The second category is “scattered accumulated knowledge.”  Through the use of market information tools, this knowledge can be extracted from the heads of hundreds and thousands of employees, customers and partners. Among these tools are prediction markets, which are exchanges where participants put their stakes on certain events, and predicting-the-present tools, which are algorithms to understand the actual situation based on analysis of search engine data or the dynamics of social networks.

Predicting-the-present methods are especially great at predicting people’s behavior – from consumer behavior to the behavior of those who purchase shares on the exchange. Both prediction markets and predicting-the-present methods are already widely used by many corporations ranging from Google to General Electric to Starwood mostly for planning and marketing purposes.

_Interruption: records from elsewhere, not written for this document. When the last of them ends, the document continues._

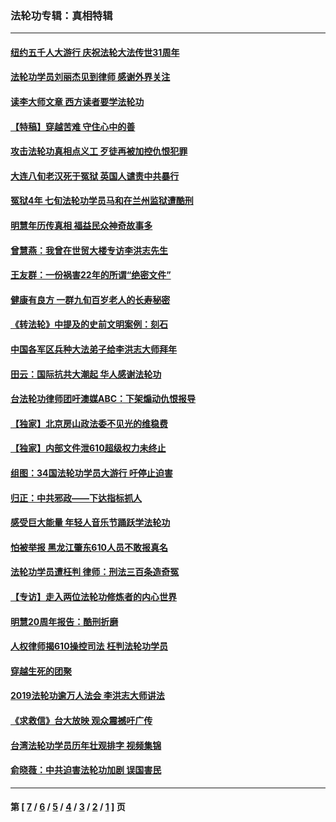 ### 法轮功专辑：真相特辑
---
#### [纽约五千人大游行 庆祝法轮大法传世31周年](../../pages/nf4389/n13995110.md?06290430) 
#### [法轮功学员刘丽杰见到律师 感谢外界关注](../../pages/nf4389/n13927012.md?06290430) 
#### [读李大师文章 西方读者要学法轮功](../../pages/nf4389/n13925142.md?06290430) 
#### [【特稿】穿越苦难 守住心中的善](../../pages/nf4389/n13784979.md?06290430) 
#### [攻击法轮功真相点义工 歹徒再被加控仇恨犯罪](../../pages/nf4389/n13601019.md?06290430) 
#### [大连八旬老汉死于冤狱 英国人谴责中共暴行](../../pages/nf4389/n13480118.md?06290430) 
#### [冤狱4年 七旬法轮功学员马和在兰州监狱遭酷刑](../../pages/nf4389/n13304688.md?06290430) 
#### [明慧年历传真相 福益民众神奇故事多](../../pages/nf4389/n13294545.md?06290430) 
#### [曾慧燕：我曾在世贸大楼专访李洪志先生](../../pages/nf4389/n12898729.md?06290430) 
#### [王友群：一份祸害22年的所谓“绝密文件”](../../pages/nf4389/n12871750.md?06290430) 
#### [健康有良方 一群九旬百岁老人的长寿秘密](../../pages/nf4389/n12847475.md?06290430) 
#### [《转法轮》中提及的史前文明案例：刻石](../../pages/nf4389/n12758577.md?06290430) 
#### [中国各军区兵种大法弟子给李洪志大师拜年](../../pages/nf4389/n12750047.md?06290430) 
#### [田云：国际抗共大潮起 华人感谢法轮功](../../pages/nf4389/n12357708.md?06290430) 
#### [台法轮功律师团吁澳媒ABC：下架煽动仇恨报导](../../pages/nf4389/n12279917.md?06290430) 
#### [【独家】北京房山政法委不见光的维稳费](../../pages/nf4389/n12031979.md?06290430) 
#### [【独家】内部文件泄610超级权力未终止](../../pages/nf4389/n12023895.md?06290430) 
#### [组图：34国法轮功学员大游行 吁停止迫害](../../pages/nf4389/n11492658.md?06290430) 
#### [归正：中共邪政——下达指标抓人](../../pages/nf4389/n11474770.md?06290430) 
#### [感受巨大能量 年轻人音乐节踊跃学法轮功](../../pages/nf4389/n11441981.md?06290430) 
#### [怕被举报 黑龙江肇东610人员不敢报真名](../../pages/nf4389/n11436499.md?06290430) 
#### [法轮功学员遭枉判 律师：刑法三百条造奇冤](../../pages/nf4389/n11433943.md?06290430) 
#### [【专访】走入两位法轮功修炼者的内心世界](../../pages/nf4389/n11415623.md?06290430) 
#### [明慧20周年报告：酷刑折磨](../../pages/nf4389/n11387954.md?06290430) 
#### [人权律师揭610操控司法 枉判法轮功学员](../../pages/nf4389/n11313370.md?06290430) 
#### [穿越生死的团聚](../../pages/nf4389/n11258922.md?06290430) 
#### [2019法轮功逾万人法会 李洪志大师讲法](../../pages/nf4389/n11265303.md?06290430) 
#### [《求救信》台大放映 观众震撼吁广传](../../pages/nf4389/n10922251.md?06290430) 
#### [台湾法轮功学员历年壮观排字 视频集锦](../../pages/nf4389/n10878789.md?06290430) 
#### [俞晓薇：中共迫害法轮功加剧 误国害民](../../pages/nf4389/n10859260.md?06290430) 

---
#### 第 [ [7](./7.md?06290430) / [6](./6.md?06290430) / [5](./5.md?06290430) / [4](./4.md?06290430) / [3](./3.md?06290430) / [2](./2.md?06290430) / [1](./1.md?06290430) ] 页
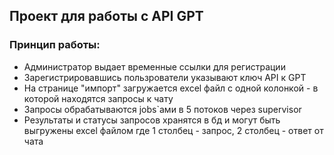 ## Проект для работы с API GPT

### Принцип работы:

-   Администратор выдает временные ссылки для регистрации
-   Зарегистрировавшись пользрователи указывают ключ API к GPT
-   На странице "импорт" загружается excel файл с одной колонкой - в которой находятся запросы к чату
-   Запросы обрабатываются jobs`ами в 5 потоков через supervisor
-   Результаты и статусы запросов хранятся в бд и могут быть выгружены excel файлом где 1 столбец - запрос, 2 столбец - ответ от чата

The third category is structural networked knowledge which is a result of dynamic network analysis taking into account all types of network connections and interactions. That knowledge is used to identify the employees who hold crucial information or are crucial ‘bridges’ between separate groups in a large company, i.e. those who ensure effective exchange of information within the company, and whose unexpected resignation may negatively affect the company’s success. Rather advanced tools are available for obtaining the knowledge from the existing social networks. If social networks move from mere communication and entertainment toward decision-making, these tools will grow dramatically in effectiveness.

The fourth category is the knowledge that results from collaboration of people and computers united by one information network. At the heart of that knowledge is efficient man-machine synergy. Development in this field is just beginning, but the mobilization of that knowledge has already resulted in several breakthroughs – from creating new drugs (for example, a new formula of AIDS drugs) to detecting potential terrorist threats.

For example, the Palantir system, which helped prevent several terrorist attacks, allows an analyst to access enormous amounts of information. The program system fishes up unusual, interrelated events from the sea of information, analyses and converts the data into a visual form of representation (the process is called visual data mining). Man performs such an analysis much more efficiently than computer, both in terms of visual association and intuition – in these areas computer can do nothing so far. So, there is a perfect division of labor. Computer processes terabytes of data “looking for a needle in a haystack,” while man analyzes the data based on his experience and intuition, detecting those “needles” that indicate a potential terrorist attack (see here (in Russian)).

The fifth category is knowledge that accumulates in course of indirect communication between bearers of intellect. These processes were discovered by Pierre-Paul Grasse in 1950 when he studied the behavior of social insects.Grassecalled the phenomenon stigmergy. The term is now in use again thanks to the appearance of social Web applications.

It was found that the means of communication between ants are very much similar to recommendation services’ mechanisms of popularity.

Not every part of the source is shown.